== Entries provided ==

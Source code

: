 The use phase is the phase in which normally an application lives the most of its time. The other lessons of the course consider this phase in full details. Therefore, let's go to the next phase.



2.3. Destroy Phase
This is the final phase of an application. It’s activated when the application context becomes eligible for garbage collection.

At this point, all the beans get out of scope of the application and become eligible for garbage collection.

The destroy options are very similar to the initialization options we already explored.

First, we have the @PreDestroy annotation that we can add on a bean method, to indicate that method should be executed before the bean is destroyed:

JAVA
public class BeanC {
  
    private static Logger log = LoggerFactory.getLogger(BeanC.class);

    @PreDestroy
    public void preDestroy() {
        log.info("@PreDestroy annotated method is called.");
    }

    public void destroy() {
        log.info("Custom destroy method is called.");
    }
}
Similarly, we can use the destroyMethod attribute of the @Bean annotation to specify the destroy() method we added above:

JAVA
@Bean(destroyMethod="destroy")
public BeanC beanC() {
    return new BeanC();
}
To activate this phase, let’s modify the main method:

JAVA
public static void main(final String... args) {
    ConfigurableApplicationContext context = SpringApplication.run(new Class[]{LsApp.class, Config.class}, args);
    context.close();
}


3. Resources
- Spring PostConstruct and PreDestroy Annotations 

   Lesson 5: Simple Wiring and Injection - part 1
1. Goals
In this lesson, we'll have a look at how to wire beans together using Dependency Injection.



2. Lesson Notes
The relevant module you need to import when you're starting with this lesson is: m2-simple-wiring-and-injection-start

===

== Work required ==
From the line containing "the next phase." through the last line of the entries above, print each line exactly as it stands.

== Exercise solution ==
: The use phase is the phase in which normally an application lives the most of its time. The other lessons of the course consider this phase in full details. Therefore, let's go to the next phase.



2.3. Destroy Phase
This is the final phase of an application. It’s activated when the application context becomes eligible for garbage collection.

At this point, all the beans get out of scope of the application and become eligible for garbage collection.

The destroy options are very similar to the initialization options we already explored.

First, we have the @PreDestroy annotation that we can add on a bean method, to indicate that method should be executed before the bean is destroyed:

JAVA
public class BeanC {
  
    private static Logger log = LoggerFactory.getLogger(BeanC.class);

    @PreDestroy
    public void preDestroy() {
        log.info("@PreDestroy annotated method is called.");
    }

    public void destroy() {
        log.info("Custom destroy method is called.");
    }
}
Similarly, we can use the destroyMethod attribute of the @Bean annotation to specify the destroy() method we added above:

JAVA
@Bean(destroyMethod="destroy")
public BeanC beanC() {
    return new BeanC();
}
To activate this phase, let’s modify the main method:

JAVA
public static void main(final String... args) {
    ConfigurableApplicationContext context = SpringApplication.run(new Class[]{LsApp.class, Config.class}, args);
    context.close();
}


3. Resources
- Spring PostConstruct and PreDestroy Annotations 

   Lesson 5: Simple Wiring and Injection - part 1
1. Goals
In this lesson, we'll have a look at how to wire beans together using Dependency Injection.



2. Lesson Notes
The relevant module you need to import when you're starting with this lesson is: m2-simple-wiring-and-injection-start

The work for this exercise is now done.